[[ Entries provided open ]]
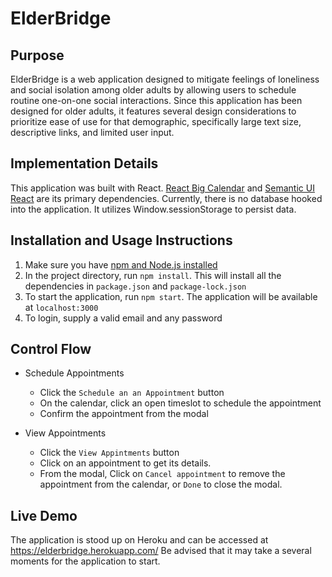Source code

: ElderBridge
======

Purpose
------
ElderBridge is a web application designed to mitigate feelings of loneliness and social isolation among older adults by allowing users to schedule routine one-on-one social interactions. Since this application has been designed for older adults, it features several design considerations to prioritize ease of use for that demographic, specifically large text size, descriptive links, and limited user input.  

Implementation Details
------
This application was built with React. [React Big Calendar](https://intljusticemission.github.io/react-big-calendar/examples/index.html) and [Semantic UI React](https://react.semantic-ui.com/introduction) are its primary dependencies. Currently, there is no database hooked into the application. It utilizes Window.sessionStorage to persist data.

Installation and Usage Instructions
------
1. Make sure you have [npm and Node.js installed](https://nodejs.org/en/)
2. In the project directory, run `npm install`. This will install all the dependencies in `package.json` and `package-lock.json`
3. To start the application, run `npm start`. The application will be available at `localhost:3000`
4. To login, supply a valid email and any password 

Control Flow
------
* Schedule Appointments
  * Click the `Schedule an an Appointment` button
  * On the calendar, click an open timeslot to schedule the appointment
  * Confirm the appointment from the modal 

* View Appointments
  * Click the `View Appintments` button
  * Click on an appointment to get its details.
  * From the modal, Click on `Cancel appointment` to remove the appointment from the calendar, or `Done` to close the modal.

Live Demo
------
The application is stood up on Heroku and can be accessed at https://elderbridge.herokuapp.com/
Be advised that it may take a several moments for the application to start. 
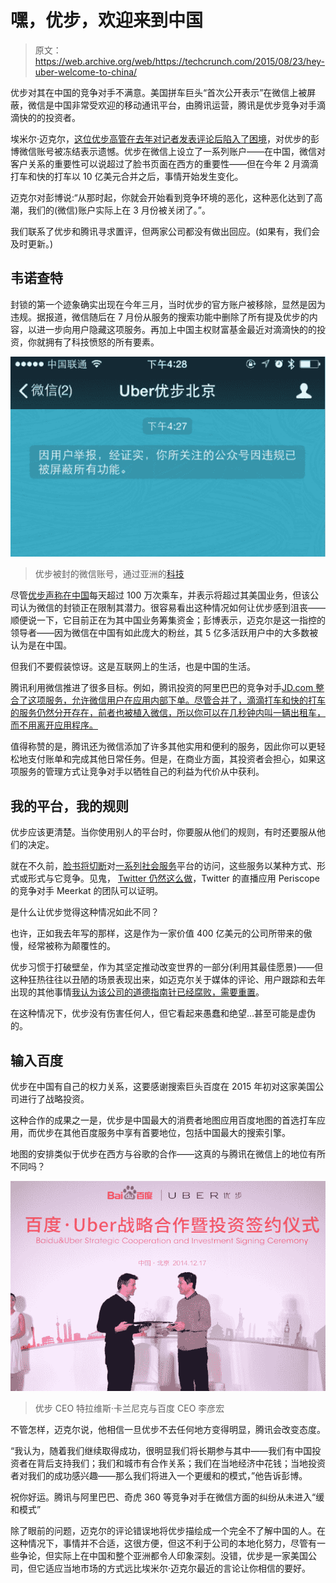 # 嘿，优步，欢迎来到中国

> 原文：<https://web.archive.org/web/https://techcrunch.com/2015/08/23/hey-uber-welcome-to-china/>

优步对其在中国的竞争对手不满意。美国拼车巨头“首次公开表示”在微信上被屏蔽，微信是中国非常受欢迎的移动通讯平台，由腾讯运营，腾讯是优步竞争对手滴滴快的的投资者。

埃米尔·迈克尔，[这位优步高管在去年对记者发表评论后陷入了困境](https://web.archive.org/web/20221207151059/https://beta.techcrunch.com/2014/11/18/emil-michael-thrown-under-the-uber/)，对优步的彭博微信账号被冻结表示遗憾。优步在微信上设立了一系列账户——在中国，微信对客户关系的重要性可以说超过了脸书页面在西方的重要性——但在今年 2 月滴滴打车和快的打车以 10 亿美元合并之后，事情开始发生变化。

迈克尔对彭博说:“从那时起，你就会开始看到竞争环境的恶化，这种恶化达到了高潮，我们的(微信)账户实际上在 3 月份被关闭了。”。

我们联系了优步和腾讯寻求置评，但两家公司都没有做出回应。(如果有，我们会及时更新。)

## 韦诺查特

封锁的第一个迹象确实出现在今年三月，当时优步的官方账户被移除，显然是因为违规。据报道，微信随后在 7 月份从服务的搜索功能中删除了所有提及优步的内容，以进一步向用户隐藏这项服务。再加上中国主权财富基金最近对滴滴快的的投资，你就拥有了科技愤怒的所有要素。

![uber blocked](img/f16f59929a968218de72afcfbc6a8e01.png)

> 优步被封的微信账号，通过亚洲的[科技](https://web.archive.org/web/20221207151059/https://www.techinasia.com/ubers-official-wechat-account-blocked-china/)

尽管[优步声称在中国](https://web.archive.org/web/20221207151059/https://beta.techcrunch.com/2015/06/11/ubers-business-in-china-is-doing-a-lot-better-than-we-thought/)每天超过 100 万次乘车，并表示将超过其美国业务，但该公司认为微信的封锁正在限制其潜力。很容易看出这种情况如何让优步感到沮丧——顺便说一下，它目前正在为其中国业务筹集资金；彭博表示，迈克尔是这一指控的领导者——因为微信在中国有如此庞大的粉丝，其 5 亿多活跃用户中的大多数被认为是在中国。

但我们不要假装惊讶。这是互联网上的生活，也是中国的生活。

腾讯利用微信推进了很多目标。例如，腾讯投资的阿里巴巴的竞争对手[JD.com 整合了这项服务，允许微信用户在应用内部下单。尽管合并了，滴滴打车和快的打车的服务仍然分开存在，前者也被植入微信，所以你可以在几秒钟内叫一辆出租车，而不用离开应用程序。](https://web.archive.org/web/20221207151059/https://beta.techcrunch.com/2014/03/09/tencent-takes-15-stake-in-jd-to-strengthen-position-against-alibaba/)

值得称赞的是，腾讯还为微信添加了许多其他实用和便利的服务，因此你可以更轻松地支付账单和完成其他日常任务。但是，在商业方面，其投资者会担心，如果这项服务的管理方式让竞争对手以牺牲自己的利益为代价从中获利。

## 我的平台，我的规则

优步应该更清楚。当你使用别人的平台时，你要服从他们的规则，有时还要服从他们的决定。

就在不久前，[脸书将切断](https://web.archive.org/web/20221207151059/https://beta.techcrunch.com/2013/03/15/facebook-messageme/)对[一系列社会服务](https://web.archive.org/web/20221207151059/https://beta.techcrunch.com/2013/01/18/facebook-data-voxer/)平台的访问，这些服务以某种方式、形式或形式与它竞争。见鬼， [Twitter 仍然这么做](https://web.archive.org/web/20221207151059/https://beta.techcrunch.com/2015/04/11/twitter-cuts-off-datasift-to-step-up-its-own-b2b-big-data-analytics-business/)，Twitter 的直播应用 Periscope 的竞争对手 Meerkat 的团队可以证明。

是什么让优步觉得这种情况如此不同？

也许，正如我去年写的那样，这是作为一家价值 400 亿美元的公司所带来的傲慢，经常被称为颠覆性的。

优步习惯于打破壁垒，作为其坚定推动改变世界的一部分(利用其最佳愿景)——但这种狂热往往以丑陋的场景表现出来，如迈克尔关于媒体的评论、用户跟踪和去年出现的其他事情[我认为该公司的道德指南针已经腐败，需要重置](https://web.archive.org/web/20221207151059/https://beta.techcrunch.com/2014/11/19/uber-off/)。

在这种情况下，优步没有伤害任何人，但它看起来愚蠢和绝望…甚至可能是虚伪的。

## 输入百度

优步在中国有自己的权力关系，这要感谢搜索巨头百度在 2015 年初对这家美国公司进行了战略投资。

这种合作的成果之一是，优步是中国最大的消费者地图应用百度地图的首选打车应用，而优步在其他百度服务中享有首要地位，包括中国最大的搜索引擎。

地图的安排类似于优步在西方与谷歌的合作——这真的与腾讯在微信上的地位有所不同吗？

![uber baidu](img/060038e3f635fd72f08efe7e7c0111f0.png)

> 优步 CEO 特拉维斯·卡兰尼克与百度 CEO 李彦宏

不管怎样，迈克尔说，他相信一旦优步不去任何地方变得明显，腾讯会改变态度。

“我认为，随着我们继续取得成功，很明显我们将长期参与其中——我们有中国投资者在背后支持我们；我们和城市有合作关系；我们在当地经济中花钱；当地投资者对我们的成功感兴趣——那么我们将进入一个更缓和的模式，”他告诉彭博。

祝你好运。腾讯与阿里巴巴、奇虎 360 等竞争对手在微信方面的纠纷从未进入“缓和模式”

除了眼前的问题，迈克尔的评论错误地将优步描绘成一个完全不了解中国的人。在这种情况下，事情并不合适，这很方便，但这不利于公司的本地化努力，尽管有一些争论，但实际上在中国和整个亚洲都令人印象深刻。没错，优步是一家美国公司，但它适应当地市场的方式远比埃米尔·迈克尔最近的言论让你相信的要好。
[[ Entries provided closed ]]
[[ Entries provided open ]]
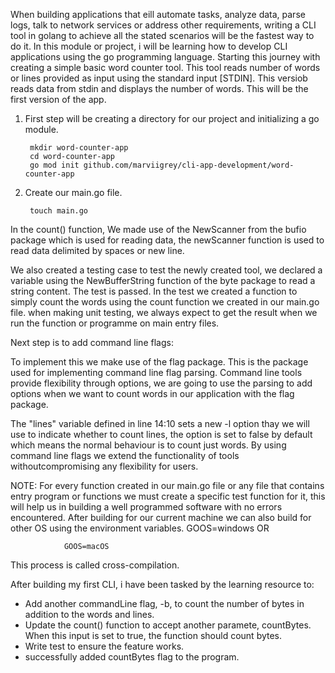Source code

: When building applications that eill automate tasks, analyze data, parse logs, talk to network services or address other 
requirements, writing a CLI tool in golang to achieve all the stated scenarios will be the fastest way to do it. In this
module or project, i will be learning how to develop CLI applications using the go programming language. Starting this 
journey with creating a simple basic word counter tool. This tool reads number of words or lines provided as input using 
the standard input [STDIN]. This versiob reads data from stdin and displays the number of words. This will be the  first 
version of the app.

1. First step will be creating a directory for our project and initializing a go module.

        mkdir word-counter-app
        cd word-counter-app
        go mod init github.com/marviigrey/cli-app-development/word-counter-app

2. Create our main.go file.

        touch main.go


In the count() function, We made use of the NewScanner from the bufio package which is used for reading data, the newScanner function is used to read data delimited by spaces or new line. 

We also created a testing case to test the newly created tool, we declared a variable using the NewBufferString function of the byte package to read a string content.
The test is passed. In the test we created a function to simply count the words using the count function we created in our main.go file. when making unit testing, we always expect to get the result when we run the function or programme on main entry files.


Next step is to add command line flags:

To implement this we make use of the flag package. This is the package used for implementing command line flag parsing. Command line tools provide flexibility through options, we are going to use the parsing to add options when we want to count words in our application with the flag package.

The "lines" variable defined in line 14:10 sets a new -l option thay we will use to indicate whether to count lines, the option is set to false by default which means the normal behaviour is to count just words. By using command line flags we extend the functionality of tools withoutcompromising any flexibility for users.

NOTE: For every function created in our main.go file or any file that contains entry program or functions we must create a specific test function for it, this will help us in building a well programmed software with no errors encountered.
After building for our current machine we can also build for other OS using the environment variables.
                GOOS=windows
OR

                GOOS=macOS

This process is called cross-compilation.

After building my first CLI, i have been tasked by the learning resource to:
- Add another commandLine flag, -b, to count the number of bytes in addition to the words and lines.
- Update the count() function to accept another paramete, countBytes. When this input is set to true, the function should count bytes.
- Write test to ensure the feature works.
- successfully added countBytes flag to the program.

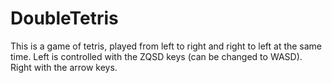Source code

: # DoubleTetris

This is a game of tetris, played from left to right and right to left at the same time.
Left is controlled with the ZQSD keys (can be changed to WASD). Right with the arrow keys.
[[ Entries provided closed ]]
Problem to work on:
Where a line above includes "directory", copy that line.

Reply:
2. In the project directory, run `npm install`. This will install all the dependencies in `package.json` and `package-lock.json`
1. First step will be creating a directory for our project and initializing a go module.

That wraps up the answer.